Avantgarde Part THIRTY-THREE

Kochkunstkritiker Jürgen Dollase analysiert Ge­richte wie ein Kunst­historiker die Werke eines grossen Meisters.

 

Die Entstehung des Restaurants einsunternull in Berlin hat etwas Zwangsläufiges. Da liefen irgendwo Linien zusammen, da trafen sich Leute, da gab es persönliche Entwicklungen, die auf einen bestimmten Punkt hinausliefen. Und so kam es dann zu dieser Qualität, zu diesem schnellen Aufstieg und zu dieser überzeugenden, tragfähigen, innovativen kulinarischen Substanz. Dass Berlin einmal ein Zentrum für junge, kreative Küche werden könnte, habe ich schon vor etlichen Jahren vermutet. Die Gründe für diese Vermutung waren noch nicht einmal in erster Linie kulinarische, sondern der Verdacht, dass sich der Berlinspezifische Umgang mit Kreativem eines Tages auch auf Kulinarisches richten wird. Immer mit einem Tick “von unten“, immer mit einem Hang zu einer gewissen Exzentrik, immer mit einer Energie, deren Wirkung und Radikalität man nie unterschätzen sollte.

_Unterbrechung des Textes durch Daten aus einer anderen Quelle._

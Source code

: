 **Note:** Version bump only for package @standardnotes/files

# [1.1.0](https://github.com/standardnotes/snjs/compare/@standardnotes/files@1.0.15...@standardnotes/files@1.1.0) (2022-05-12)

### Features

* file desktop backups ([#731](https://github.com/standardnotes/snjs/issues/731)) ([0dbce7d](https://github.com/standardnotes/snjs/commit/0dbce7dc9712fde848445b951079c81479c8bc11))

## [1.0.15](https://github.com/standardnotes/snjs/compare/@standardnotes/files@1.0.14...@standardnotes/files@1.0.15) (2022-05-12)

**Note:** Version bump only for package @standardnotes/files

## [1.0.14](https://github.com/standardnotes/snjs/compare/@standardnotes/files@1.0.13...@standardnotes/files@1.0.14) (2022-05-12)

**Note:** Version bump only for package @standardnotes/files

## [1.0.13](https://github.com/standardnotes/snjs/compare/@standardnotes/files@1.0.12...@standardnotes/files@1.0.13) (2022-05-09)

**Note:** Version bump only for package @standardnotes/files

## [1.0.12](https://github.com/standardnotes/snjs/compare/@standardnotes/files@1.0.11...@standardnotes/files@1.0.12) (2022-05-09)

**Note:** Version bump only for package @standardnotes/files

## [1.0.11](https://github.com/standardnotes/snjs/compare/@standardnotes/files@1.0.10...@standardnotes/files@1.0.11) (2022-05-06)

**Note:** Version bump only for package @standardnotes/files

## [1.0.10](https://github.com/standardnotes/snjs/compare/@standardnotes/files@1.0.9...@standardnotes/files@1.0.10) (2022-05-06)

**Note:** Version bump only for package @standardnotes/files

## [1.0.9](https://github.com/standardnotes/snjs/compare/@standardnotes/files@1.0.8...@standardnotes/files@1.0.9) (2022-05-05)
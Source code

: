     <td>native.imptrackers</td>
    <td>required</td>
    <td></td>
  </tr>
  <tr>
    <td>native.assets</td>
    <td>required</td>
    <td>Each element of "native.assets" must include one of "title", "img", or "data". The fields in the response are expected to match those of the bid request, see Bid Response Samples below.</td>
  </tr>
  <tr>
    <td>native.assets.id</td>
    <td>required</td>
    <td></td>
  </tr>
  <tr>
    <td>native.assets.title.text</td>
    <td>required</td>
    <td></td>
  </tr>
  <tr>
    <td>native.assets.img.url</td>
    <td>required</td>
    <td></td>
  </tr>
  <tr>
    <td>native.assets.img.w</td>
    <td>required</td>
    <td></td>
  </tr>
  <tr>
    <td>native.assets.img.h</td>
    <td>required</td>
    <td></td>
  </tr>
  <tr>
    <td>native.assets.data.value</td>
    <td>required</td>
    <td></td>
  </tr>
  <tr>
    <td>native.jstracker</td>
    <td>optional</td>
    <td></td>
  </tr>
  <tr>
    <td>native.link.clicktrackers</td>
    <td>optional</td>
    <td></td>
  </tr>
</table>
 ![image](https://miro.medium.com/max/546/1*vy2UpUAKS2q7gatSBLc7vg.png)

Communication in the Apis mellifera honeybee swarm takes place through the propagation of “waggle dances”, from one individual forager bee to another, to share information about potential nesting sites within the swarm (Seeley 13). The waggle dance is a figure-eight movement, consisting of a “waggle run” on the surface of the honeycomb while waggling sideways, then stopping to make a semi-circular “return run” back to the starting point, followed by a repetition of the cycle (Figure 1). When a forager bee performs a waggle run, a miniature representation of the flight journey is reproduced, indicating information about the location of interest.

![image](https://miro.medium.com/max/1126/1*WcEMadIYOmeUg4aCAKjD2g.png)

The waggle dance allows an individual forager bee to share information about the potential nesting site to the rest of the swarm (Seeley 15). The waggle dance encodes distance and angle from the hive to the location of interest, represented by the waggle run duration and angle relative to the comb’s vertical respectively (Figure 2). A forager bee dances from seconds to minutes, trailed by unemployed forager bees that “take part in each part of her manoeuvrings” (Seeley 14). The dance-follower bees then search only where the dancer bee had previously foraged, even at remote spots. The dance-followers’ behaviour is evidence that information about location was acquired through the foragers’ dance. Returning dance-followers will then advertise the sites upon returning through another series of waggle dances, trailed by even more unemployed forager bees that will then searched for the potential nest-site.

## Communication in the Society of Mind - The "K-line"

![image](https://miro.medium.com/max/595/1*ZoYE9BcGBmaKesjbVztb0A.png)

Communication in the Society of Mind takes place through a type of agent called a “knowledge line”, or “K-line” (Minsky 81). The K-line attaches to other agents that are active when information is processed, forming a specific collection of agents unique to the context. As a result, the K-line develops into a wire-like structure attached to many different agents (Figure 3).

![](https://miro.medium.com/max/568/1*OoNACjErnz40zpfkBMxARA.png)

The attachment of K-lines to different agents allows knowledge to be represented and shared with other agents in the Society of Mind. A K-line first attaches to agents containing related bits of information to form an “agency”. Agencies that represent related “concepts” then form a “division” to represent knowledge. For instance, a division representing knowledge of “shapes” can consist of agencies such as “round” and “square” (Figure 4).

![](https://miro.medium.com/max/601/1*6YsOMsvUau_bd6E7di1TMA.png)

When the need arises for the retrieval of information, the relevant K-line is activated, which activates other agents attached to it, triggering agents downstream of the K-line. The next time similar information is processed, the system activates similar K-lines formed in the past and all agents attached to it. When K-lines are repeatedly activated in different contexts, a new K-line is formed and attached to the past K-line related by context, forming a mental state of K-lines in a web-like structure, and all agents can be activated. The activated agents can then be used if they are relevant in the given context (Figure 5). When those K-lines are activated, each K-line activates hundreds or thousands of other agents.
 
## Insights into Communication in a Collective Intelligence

Ivo Ebert, der Gründer des einsunternull, kam vor Jahren mit Daniel Achilles und dessen Frau Sabine Demel nach Berlin, um gemeinsam ein Restaurant zu gründen. Achilles in der Küche, Ebert für den Wein, Sabine Demel für den Service. Man gewann einen Ideenwettbewerb einer Bank und machte sich an die Arbeit. Aber – wie das so ist – im Laufe der Jahre entwickelten sich unterschiedliche Schwerpunkte und bei Ebert der Wunsch, ein eigenes Restaurant mit einer besonders konsequent handwerklichen, regional und modern ausgerichteten Linie zu gründen. Die Produkte sollten stärker in den Fokus rücken, das Ganze sollte nicht so viel “over the top“ gehen und auf keinen Fall in Richtung eines Gourmettempels mehr oder weniger alter Schule.

Schnitt. In der Zwischenzeit beschäftigten auch Koch Andreas Rieger (Jahrgang 1985) ähnliche Gedanken. Nach Stationen unter anderem im Düsseldorfer Victorian, kurz im Falco in Leipzig, im Reinstoff (wo er Ivo Ebert traf) und zuletzt drei Jahre im Horváth bei Sebastian Frank kam man bei den Planungen des einsunternull zusammen. Auch Rieger hatte schon länger in diese Richtung gedacht, und er ist definitiv der richtige Mann für diesen Platz ... (weiterlesen im Magazin)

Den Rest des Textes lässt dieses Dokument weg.